▶ [Aim of the exercise] In the entries below, find each line with the word "hesabında" and pull it out.

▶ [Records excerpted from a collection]
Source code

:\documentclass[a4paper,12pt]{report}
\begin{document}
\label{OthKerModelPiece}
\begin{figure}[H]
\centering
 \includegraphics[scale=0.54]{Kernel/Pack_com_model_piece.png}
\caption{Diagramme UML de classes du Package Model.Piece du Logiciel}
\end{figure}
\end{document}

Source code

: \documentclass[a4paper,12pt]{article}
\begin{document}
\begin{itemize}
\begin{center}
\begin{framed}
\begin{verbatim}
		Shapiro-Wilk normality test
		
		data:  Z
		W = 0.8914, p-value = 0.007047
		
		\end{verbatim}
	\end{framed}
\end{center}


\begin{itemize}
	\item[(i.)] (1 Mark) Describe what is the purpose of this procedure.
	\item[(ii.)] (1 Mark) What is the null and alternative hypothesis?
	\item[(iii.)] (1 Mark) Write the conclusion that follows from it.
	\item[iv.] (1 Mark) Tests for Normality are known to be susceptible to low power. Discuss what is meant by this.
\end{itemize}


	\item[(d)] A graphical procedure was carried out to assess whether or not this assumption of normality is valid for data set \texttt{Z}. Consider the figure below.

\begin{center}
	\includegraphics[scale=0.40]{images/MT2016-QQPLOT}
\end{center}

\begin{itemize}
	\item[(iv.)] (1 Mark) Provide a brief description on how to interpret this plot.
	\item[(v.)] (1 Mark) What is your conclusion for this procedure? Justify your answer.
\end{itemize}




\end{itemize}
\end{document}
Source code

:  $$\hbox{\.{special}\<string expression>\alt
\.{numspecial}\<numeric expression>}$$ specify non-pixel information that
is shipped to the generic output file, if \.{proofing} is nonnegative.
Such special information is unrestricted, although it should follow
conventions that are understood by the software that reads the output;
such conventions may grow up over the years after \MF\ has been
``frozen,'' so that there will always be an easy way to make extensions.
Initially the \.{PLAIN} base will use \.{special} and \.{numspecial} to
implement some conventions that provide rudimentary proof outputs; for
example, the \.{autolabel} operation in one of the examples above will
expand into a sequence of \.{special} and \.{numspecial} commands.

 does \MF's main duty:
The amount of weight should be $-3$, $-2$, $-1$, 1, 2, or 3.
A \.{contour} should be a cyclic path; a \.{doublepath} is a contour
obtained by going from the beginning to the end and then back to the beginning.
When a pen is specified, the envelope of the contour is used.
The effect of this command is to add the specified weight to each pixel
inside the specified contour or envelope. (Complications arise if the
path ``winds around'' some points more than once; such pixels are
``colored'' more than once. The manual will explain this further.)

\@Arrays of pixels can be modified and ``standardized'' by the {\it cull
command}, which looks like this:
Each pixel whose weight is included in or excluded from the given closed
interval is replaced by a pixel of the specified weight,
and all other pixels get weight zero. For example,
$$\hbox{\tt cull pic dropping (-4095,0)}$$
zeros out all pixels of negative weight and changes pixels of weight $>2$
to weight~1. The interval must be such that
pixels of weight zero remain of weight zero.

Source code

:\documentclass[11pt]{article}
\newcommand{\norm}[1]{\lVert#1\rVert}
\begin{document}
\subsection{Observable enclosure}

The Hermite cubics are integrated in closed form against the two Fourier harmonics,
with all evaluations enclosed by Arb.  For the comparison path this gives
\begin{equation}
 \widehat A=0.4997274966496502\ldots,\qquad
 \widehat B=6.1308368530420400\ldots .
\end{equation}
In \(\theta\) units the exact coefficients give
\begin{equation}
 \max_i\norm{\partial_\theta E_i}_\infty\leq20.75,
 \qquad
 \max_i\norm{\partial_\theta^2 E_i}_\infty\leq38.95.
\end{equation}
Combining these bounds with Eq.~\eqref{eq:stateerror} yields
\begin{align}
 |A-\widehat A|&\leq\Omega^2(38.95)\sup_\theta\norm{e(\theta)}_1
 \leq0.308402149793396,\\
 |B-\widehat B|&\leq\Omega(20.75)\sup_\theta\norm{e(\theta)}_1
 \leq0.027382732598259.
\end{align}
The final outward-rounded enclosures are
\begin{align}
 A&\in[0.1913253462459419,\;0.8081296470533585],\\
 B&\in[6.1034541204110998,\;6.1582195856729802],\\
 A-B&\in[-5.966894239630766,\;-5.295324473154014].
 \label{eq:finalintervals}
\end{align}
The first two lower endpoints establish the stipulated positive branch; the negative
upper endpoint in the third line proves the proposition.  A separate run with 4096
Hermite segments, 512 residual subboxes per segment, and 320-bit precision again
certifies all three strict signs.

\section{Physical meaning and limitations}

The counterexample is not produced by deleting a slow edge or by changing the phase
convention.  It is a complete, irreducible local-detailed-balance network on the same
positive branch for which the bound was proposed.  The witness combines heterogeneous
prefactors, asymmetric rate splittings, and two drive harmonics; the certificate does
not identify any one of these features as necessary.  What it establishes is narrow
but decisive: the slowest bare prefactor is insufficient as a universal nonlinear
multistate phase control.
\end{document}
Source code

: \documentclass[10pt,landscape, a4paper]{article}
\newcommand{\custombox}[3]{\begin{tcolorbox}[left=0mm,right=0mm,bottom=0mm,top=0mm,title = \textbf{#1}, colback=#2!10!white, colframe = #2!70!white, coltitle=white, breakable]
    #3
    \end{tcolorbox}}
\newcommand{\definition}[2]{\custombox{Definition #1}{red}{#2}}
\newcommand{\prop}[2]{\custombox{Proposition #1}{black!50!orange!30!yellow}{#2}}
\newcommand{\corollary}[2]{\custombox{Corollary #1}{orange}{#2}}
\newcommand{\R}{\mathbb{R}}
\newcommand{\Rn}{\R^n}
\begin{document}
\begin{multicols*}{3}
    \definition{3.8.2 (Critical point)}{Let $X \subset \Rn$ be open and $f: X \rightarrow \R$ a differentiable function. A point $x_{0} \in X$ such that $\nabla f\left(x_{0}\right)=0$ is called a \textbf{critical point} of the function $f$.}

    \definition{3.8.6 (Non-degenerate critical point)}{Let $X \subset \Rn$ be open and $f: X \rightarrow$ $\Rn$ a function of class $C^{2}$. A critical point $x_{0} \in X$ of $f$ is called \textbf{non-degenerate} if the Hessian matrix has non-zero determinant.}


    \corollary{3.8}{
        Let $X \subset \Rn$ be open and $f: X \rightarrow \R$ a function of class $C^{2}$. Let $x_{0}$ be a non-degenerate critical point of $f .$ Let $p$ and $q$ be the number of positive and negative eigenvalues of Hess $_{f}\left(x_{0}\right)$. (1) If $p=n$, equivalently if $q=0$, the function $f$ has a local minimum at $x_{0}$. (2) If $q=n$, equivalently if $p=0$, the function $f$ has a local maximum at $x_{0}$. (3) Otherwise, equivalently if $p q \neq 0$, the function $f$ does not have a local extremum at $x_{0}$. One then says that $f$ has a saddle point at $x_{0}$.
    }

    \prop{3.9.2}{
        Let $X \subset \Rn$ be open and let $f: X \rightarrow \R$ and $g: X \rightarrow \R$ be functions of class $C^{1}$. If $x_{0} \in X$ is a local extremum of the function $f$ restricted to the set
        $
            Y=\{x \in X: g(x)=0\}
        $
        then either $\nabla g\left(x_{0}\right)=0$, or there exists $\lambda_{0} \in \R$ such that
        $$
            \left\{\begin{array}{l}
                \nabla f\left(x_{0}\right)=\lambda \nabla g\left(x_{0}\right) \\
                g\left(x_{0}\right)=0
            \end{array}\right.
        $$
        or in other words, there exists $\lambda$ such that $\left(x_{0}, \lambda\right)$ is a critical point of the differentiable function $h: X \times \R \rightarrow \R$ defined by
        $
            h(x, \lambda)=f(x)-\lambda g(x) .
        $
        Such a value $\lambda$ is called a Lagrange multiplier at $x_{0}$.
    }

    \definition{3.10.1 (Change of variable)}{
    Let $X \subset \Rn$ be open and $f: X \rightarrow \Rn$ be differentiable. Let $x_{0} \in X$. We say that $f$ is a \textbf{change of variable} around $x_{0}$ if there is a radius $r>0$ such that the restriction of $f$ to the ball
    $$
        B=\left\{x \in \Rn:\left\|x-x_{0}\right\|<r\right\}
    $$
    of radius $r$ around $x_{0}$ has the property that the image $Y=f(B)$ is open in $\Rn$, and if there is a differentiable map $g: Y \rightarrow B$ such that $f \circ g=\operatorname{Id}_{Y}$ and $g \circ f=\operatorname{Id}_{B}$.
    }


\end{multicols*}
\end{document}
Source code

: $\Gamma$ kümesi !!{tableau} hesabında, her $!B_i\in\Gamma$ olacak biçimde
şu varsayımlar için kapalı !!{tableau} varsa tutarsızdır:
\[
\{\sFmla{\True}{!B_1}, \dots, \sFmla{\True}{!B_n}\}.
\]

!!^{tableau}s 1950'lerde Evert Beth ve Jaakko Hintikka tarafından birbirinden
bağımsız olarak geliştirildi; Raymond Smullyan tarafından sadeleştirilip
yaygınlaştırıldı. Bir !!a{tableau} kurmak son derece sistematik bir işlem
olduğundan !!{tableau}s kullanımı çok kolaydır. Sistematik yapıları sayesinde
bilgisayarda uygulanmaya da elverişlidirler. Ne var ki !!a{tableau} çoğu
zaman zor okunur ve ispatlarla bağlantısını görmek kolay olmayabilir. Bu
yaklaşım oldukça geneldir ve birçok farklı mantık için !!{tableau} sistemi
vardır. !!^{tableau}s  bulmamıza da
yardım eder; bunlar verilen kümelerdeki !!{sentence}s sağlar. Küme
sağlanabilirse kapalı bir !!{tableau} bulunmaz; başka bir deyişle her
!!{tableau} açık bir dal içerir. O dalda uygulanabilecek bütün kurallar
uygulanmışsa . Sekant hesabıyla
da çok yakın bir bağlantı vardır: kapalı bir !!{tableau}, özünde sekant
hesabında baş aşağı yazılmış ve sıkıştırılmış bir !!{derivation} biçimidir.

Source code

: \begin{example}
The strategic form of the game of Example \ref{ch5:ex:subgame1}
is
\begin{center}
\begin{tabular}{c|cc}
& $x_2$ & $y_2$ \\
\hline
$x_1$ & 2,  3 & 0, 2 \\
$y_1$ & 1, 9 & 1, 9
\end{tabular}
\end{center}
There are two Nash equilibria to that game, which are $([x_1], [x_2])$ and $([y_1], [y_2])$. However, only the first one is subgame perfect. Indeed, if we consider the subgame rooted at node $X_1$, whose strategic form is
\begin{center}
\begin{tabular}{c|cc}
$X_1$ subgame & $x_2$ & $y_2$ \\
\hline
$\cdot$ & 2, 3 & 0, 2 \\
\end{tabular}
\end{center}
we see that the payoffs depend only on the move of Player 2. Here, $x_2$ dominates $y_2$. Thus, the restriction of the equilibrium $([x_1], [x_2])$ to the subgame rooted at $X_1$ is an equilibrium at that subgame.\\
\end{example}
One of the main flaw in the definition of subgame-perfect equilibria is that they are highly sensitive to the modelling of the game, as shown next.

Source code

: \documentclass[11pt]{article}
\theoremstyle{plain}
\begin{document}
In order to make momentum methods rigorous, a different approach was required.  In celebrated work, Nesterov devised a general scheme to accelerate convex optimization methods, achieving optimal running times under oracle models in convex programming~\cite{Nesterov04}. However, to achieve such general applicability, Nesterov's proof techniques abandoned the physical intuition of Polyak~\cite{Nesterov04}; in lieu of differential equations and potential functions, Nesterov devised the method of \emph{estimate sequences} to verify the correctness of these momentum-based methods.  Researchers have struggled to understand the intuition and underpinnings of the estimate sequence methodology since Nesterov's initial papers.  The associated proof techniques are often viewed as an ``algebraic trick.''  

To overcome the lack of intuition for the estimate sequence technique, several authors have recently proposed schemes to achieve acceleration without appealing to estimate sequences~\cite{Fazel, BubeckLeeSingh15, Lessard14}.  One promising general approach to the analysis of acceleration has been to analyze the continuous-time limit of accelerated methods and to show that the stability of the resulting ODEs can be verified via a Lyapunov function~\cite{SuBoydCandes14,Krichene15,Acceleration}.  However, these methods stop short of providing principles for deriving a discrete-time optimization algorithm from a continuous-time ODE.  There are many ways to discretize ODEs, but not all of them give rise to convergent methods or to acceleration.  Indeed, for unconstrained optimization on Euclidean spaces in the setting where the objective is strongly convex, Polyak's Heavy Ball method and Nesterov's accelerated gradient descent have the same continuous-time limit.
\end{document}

▶ [Solution to the exercise]
: $\Gamma$ kümesi !!{tableau} hesabında, her $!B_i\in\Gamma$ olacak biçimde
hesabında baş aşağı yazılmış ve sıkıştırılmış bir !!{derivation} biçimidir.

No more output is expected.